ABC aired the movie but removed some of the more problematic material and ran a disclaimer advising viewers that what they were watching was a “dramatization” with “fictionalized scenes.” Given the furor among Democratic partisans in the days leading up to the scheduled airing, the smart money had been on ABC caving completely.

For example, the Democratic National Committee posted an online petition to “Keep ‘Path to 9/11’ Propaganda Film Off The Air,” calling the movie “a conservative attempt to rewrite the history of September 11 to blame Democrats, just in time for the election.”

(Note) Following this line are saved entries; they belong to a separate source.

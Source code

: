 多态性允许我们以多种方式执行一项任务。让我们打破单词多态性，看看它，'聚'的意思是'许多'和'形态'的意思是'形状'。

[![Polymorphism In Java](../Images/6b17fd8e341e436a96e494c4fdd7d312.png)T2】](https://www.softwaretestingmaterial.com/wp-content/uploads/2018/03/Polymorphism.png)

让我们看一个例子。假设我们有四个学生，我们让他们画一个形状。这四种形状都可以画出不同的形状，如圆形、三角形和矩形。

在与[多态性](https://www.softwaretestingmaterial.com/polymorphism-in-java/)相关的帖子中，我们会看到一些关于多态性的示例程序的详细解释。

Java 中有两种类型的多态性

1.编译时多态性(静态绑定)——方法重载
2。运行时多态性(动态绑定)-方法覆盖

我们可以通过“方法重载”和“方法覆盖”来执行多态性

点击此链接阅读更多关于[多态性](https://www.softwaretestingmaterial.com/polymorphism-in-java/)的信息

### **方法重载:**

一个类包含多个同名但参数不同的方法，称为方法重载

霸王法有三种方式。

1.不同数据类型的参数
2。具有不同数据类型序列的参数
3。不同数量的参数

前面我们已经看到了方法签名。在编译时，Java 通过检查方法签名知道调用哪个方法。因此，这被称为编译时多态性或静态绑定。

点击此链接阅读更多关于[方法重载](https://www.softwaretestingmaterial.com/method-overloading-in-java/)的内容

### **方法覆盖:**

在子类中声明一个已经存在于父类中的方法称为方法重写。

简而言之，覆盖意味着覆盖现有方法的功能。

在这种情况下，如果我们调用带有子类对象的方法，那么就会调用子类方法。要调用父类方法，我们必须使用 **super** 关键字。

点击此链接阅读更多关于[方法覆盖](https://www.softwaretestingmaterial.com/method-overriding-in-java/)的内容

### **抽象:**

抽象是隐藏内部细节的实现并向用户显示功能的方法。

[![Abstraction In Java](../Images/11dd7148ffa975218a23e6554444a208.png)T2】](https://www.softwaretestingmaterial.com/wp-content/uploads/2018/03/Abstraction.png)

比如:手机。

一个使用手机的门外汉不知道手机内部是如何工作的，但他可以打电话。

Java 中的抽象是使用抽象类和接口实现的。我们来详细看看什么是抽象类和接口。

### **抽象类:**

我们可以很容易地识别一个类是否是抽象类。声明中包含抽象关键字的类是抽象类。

The Senate Democratic leadership, in a letter to Robert Iger, CEO of ABC’s parent Walt Disney Company, warned that showing the film “would be a gross miscarriage of your corporate and civic responsibility” and urged Iger “to uphold your responsibilities as a respected member of American society and as a beneficiary of the free use of the public airwaves to cancel this factually inaccurate and deeply misguided program.”

Meanwhile, the Democratic Party house organ known as The New York Times, in a Sept. 12 editorial, archly lectured filmmakers that “when attempting to recreate real events on screen, you do not show real people doing things they never did.”

But the reaction from Democrats and their media acolytes was markedly different back in November 2003, when CBS moved a docudrama about Ronald and Nancy Reagan off its network schedule and relegated it instead to the lightly viewed Showtime cable channel after Republicans complained about fictitious, mean-spirited remarks inserted by screenwriters into the mouth of Mr. Reagan.

The Senate’s top Democrat at the time, South Dakota’s Tom Daschle (defeated in his bid for reelection in 2004), called the CBS decision “appalling” and said the network had “totally collapsed” in the face of Republican criticism.

The Democratic National Committee – the same folks with the online petition to keep the 9/11 miniseries off the air – issued a press release after the Reagan film was pulled saying that “CBS’s decision is – to put it mildly – disturbing. Essentially the network has given [Republicans] veto power over the content it puts on the air … the decision makes it very easy to imagine a future where representatives for the Bush administration have the power to disapprove of any content that touches politics, policy, or history – including news programs.”

Ever faithful to their Democratic leash-holders, the lapdog editorialists at The New York Times, while acknowledging that “people close to Mr. Reagan” had reason to be angry at the film’s portrayal of the former president, saved their opprobrium for the real villains – “conservatives, protective of Mr. Reagan’s image at all times,” who “launch[ed] one of the fierce assaults that have become so familiar whenever the right wants to scare the media on an ideological question.”

In the Times’s judgment, “CBS was wrong to yield to conservative pressure and yank [the Reagan film].”

It’s not exactly a mystery why the Times was far less concerned about political attempts to suppress artistic freedom in the case of the 9/11 miniseries. As the Sept. 12 Times editorial lamented, “The second episode was wrapped around a live speech by President Bush, so it was especially unfortunate that the most questionable scenes all seemed to make the Clinton administration look worse, and Mr. Bush look better, than the record indicates.”